The Crescent shouldn’t get extended anywhere until whatever is causing the extreme delays is remedied. That train is too unreliable to extend and ridership would really suffer.

You think no one uses the Houston leg now?
 
Sorry I didn't know there were issues with delays.  Yes that should be solved first.  If Amtrak could get things speeded-up, there is a huge potential between New Orleans and Houston.  You won't believe the high amount of traffic between the two cities!  Lots of folks take the Mega Bus.  Lots of people drive and fly.  My daughter always took the Mega Bus and they were always full.  I frequently flew between the two cities and the planes were always full to the max.
 
 The only leg missing would be Houston- San Antonio.  I lived in Houston for many years and absolutely no one traveled between Houston- San Antonio using Amtrak because it took so long!  Everyone either drove, flew, or boarded Greyhound. 
So you’re saying that if someone from New Orleans wanted to go to El Paso, someone from LA wanted to go to Houston or someone from Lafayette wanted to go to Tucson they couldn’t. Just because the people in Houston want to drive to San Antonio! :wacko:
 
So you’re saying that if someone from New Orleans wanted to go to El Paso, someone from LA wanted to go to Houston or someone from Lafayette wanted to go to Tucson they couldn’t. Just because the people in Houston want to drive to San Antonio! :wacko:
The amount people traveling Houston to San Antonio is humungous. Amtrak could make a killing if the service between the two cities was high speed.  
 
Eliminate it but REPLACE it with a new  high speed route just between these two cities.  If not high speed, at least some type of faster regional service between the two cities.
 
Getting Union Pacific to agree to ANY additional trains, much less faster trains is nearly impossible...unless they get many millions of dollars up front.
 
Getting Union Pacific to agree to ANY additional trains, much less faster trains is nearly impossible...unless they get many millions of dollars up front.
The upcoming bullet train between Houston and Dallas is being developed without the freight train companies.  Am I correct?
 
The amount people traveling Houston to San Antonio is humungous. Amtrak could make a killing if the service between the two cities was high speed.  
Having driven on parts of I 10 east of San Antonio, I can believe that.  Actually, passenger service wouldn't have to be Shinkansen style "high speed," a 60 to 70 mph point to point average speed would be competitive when you consider traffic gridlock.  
 
Scheduled 310 minutes for 210 miles = 41mph.
On our trip last March from El Paso, we arrived in Houston an hour early. Surprised us so we just hung around the station wondering why. That would have made it 210 miles in 250 minutes. So that would have meant we AVERAGED over 50 mph. Wow! Didn't know humans could go so fast! We made up for it, though. Left HOU on time. Arrived in NOL about midnight.
 
I think OP is on to the start of a good idea here.

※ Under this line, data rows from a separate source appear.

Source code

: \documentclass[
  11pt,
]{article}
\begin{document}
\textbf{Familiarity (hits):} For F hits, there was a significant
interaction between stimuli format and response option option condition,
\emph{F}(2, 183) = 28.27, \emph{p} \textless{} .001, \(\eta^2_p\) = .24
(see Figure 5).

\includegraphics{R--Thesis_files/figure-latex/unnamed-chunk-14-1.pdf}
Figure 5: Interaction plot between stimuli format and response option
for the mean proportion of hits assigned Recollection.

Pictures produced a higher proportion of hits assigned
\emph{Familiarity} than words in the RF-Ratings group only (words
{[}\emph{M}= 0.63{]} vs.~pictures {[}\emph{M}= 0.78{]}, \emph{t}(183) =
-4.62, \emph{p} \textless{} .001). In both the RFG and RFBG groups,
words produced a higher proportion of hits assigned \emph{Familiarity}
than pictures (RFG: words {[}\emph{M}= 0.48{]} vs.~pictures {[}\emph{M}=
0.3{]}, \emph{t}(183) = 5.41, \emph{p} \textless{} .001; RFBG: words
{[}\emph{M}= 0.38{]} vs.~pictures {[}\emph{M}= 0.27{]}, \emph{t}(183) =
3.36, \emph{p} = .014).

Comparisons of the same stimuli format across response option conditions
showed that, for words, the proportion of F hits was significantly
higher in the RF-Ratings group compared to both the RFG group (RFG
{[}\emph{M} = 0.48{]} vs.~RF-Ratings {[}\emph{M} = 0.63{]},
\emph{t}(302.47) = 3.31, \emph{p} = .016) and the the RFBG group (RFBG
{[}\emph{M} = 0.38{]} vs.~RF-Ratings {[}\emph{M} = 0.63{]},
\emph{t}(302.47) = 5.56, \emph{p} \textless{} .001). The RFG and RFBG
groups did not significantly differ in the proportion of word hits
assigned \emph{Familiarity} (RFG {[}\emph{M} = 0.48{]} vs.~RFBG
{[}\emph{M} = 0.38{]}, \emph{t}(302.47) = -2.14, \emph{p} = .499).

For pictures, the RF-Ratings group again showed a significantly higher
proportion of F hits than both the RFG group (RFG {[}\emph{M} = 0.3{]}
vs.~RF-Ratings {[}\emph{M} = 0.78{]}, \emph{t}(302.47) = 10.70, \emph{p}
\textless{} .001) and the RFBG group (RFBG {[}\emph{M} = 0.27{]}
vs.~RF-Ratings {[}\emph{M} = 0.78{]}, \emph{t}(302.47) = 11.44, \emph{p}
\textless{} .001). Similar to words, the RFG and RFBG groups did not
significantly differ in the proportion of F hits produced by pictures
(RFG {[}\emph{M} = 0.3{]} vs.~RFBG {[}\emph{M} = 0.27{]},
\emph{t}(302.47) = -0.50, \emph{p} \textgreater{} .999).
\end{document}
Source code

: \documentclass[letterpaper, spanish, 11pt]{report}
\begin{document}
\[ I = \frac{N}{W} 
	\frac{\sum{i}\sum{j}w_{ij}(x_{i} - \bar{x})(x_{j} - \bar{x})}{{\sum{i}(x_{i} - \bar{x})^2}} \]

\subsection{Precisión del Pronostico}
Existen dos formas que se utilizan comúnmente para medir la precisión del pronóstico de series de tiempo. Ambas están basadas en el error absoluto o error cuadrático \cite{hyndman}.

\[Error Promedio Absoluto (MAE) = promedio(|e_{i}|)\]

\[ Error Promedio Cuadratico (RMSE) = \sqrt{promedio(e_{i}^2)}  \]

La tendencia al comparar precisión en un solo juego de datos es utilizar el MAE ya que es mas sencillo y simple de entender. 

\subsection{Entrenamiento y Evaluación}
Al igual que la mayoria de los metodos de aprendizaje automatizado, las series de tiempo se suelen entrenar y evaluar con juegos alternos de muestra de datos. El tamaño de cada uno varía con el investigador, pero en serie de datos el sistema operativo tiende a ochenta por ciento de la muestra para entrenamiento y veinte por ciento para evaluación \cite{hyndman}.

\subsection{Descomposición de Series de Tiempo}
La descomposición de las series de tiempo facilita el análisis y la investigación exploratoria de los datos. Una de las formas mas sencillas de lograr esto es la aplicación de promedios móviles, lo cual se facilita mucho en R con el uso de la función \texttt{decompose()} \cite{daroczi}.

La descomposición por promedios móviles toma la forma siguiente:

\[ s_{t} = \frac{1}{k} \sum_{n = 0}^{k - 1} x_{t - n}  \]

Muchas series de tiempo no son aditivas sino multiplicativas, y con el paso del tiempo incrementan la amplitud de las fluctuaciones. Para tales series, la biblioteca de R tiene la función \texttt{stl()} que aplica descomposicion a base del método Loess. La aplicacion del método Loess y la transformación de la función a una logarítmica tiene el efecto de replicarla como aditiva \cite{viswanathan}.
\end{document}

In the context of reimagining a whole national network... I have pictured DFW and Atlanta as the south-central hubs, not New Orleans. There has been talk before of bringing back the Texas Chief/Lone Star, of a Dallas section of the Crescent, of a bunch of other things. Rather than extending the Crescent westward, I would run Chicago-Kansas City-Ft. Worth-Houston-New Orleans-Chicago as a loop using the same equipment. Meanwhile the Texas Eagle would either remain on its current route or go directly from Ft. Worth to El Paso. The DFW-San Antonio-Houston triangle needs frequent regional service which is a separate issue from what to do with the long distance trains.

For a Sunset Limited replacement, I would either look at creating a connection in Dallas between the Texas Eagle and the Crescent, or I'd run a transcontinental Sunset Limited Dallas-Shreveport-Birmingham-Atlanta-Florida. I see a lot more potential in developing east-west traffic on that route than I do on trying to recreate essentially non-existent connections between the 3 trains serving New Orleans now. 
 
I.

For a Sunset Limited replacement, I would either look at creating a connection in Dallas between the Texas Eagle and the Crescent, or I'd run a transcontinental Sunset Limited Dallas-Shreveport-Birmingham-Atlanta-Florida. I see a lot more potential in developing east-west traffic on that route than I do on trying to recreate essentially non-existent connections between the 3 trains serving New Orleans now. 
This is much better traffic potential than New Orleans - Florida  gulf coast.   NOL only has very sporatic travel demand. If timing is correct east bound train from DFW could drop passengers for NEW Orleans  at Meridian to connect to NOL and opposite direction travel  timing l as well.  Biggest problem will probably be another train on the Meridian <> ATL NS route.  Next problem is the ATL station problem.